Just The Facts, Ma’am: Black Ice

This is the first post I’ve ever made along these lines. It’s hard to describe Black Ice without getting into some serious spoilers, or it feels like that at the start. All the salacious parts are the juicy secrets! I can tell you it’s an anthology, a braided novel, a book of related stories set in the same urban fantasy world. The same city, even. One of those world in an urban microcosm things. I can tell you with a straight face that it does not have werewolves or vampires in it. Nor does it have plucky teenage heroines, or sultry outsider detectives chased after by lustful members of the opposite sex. Or the same sex. Either way.
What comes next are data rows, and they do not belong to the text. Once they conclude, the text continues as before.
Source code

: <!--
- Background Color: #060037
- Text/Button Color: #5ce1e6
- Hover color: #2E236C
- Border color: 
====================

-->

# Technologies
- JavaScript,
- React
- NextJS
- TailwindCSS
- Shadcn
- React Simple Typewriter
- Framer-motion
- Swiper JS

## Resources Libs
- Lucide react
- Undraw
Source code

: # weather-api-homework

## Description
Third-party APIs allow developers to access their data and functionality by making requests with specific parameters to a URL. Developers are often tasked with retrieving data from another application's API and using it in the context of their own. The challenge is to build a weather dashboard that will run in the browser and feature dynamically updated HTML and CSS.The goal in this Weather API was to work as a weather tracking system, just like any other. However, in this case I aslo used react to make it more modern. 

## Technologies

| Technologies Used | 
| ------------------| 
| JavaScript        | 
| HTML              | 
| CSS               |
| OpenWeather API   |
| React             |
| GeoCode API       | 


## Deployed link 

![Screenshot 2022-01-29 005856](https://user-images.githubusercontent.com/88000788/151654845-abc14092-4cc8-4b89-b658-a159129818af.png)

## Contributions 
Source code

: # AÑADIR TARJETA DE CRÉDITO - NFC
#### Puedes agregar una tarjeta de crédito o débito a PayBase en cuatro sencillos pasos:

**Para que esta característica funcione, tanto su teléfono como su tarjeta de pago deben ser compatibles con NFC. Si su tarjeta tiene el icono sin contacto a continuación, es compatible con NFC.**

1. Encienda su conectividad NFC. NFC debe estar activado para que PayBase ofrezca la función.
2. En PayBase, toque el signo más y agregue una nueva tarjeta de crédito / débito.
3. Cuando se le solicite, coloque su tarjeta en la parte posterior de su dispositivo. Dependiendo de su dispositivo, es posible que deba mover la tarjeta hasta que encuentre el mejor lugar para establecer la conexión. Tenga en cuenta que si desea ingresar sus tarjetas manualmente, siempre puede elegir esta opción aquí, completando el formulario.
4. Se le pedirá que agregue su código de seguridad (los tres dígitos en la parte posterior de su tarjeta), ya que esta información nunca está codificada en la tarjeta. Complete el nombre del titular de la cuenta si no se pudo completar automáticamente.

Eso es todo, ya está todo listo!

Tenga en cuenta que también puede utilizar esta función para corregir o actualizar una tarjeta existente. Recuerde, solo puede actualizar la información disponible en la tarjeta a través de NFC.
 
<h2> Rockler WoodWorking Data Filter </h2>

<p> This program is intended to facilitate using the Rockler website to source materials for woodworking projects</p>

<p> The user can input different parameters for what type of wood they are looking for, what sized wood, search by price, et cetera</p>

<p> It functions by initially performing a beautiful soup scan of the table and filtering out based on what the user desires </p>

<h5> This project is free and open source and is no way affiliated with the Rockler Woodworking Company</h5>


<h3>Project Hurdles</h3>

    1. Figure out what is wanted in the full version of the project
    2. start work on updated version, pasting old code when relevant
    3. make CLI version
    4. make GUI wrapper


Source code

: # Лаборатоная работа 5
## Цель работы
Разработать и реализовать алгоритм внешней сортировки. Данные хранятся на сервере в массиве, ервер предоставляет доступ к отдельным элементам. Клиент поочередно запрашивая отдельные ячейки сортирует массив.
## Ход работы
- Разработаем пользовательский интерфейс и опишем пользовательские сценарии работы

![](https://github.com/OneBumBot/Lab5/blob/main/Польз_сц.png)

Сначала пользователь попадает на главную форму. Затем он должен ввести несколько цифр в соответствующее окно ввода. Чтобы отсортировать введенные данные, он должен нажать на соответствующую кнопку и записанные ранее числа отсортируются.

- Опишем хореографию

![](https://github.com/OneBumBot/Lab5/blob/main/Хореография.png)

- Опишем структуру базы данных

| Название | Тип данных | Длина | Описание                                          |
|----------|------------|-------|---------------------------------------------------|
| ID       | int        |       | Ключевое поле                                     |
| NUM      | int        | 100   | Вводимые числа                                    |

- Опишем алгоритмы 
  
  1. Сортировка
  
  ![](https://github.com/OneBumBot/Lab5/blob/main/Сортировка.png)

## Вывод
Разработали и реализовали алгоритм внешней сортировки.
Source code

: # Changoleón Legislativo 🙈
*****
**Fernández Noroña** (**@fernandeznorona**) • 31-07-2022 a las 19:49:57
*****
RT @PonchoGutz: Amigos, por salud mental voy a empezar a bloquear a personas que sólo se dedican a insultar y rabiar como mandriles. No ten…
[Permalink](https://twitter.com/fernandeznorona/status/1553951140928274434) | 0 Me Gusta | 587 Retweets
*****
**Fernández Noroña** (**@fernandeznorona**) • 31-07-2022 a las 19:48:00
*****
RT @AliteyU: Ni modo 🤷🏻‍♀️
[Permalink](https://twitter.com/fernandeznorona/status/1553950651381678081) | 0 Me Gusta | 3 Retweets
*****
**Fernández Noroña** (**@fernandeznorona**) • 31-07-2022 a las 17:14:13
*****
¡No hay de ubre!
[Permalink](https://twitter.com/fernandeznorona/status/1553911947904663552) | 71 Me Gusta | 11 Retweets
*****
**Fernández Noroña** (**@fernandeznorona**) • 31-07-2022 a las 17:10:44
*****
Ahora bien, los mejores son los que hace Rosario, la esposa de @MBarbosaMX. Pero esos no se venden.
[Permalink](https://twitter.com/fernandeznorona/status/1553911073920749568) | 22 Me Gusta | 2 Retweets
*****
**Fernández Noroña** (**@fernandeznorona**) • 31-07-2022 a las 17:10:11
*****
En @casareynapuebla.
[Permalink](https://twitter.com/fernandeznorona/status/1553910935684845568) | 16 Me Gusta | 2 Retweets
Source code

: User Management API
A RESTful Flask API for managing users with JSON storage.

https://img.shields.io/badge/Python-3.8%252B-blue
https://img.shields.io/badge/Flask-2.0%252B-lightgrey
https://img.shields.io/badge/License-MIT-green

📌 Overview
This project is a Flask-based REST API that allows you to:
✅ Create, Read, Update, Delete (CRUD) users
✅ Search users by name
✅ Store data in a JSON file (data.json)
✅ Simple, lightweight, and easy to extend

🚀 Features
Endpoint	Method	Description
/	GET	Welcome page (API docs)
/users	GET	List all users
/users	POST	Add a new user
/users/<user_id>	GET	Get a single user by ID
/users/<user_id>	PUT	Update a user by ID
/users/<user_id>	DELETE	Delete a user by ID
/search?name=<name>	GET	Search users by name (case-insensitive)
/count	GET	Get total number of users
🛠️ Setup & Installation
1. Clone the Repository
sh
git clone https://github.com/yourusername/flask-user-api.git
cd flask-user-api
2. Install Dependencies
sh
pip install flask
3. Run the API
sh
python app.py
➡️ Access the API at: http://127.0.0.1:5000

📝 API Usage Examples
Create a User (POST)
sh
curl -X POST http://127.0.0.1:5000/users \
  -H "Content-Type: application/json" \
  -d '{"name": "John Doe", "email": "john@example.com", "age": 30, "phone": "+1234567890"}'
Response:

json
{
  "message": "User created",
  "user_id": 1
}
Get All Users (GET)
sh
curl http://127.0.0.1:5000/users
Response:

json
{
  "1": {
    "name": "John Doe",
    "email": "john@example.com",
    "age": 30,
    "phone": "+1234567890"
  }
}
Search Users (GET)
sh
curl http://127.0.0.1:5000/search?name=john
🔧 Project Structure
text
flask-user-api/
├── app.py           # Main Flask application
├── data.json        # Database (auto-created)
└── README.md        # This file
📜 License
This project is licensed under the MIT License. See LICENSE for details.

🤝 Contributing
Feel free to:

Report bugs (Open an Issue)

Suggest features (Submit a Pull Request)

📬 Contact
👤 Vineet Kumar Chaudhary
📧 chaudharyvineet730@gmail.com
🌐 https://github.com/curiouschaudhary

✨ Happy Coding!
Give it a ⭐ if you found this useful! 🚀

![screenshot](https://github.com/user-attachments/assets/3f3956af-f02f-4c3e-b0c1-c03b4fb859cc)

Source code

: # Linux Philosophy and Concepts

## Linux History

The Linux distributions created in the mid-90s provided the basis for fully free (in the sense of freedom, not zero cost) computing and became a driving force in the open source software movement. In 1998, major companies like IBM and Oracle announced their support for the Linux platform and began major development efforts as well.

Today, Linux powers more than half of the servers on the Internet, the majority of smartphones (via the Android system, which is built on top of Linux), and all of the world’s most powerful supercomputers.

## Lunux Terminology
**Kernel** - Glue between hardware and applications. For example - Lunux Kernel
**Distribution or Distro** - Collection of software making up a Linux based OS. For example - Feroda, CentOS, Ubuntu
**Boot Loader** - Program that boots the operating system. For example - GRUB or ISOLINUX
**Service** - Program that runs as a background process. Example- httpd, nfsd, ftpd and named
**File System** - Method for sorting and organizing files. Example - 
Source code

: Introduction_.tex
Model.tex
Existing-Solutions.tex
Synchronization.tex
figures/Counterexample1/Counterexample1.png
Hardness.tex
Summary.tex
What does it have? Lordy. It does have a detective protagonist in two stories. It has a plucky heroine, I’ll admit it right now. I like stories with plucky heroines, they remind me of me. It has non-humans, and it does have faeries, I’ll be up front about that right now. Not the super-pretty fine and courtly faeries, though. I’m leaving the politics out of it for now. It has a faerie and her girlfriend, bystanders who get hit and bystanders who punch back, zombies, conspiracies, mysteries, murder, explosions, desperation, friendships, lies, and socks.

I’m not even kidding about the socks.

When I started Black Ice it was a short story. Several years ago I had dived back into the world of noir and pulp in a big way, and thought I would break out the old writing muscles and see how rusty I was at it. And because I’ve been a big fan of urban fantasy since elves drove racecars, well, why not? I told a short story about a necromancer and a detective, but when I was done there were more questions than answers. What were Hellhounds? What did the perpetrators not want anyone to find out? Clearly this needed another story. And another one after that. And then I did other writing challenges, and this world had percolated and grown so much in the back of my mind that, well, why not set these stories there? A magically enforced romantic soul-bond  was the perfect thing for a horror story, and she became my second protagonist, my heroine. Randi Teller, who refused to let her mother or anyone else call her Miranda and who was most comfortable getting her hands dirty in the middle of a crisis.

Other ideas for urban fantasy and supernatural fiction got folded into the world of Black Ice, which picked up the nickname Black Mold for how it kept growing. The faeries developed a mafia. The zombies rejoined ordinary life. By the time Nanowrimo came around again I had enough material for a Nano-novel, the culmination of this first collection, though I knew I’d have stories left over. So this final novella in the Black Ice anthology brings together several characters in the awareness that Something Bad Is Going On, and the leftover material goes into the two books to come, White Lightning and Gray Matters.

What else can I tell you about Black Ice? If I were to shoot it as a movie, I’d get Luc Besson to direct, maybe to collaborate with Timur Bekmambetov. I’d have Guillermo del Toro consult on the designs for the non-human characters with their non-human faces, even some of the non-human homes, though we won’t see those until White Lightning at best. I’ve already talked some about the soundtrack, but for the score maybe Graeme Revell, or Jeff Danna for White Lightning. For casting, well. I’ll leave that to the imagination of the reader. I do have my own ideas, but that’s between me, the Editrix, and my girls. What else can I tell you about Black Ice? I’ll be talking it up here and elsewhere, and if you’ve been reading Gods and Monsters you’ll have a fair idea of what it sounds like, with a bit more cigarette smoke and road coffee. Keep an eye out. Keep a corner of an eye out. I’m sure you’ll see something interesting.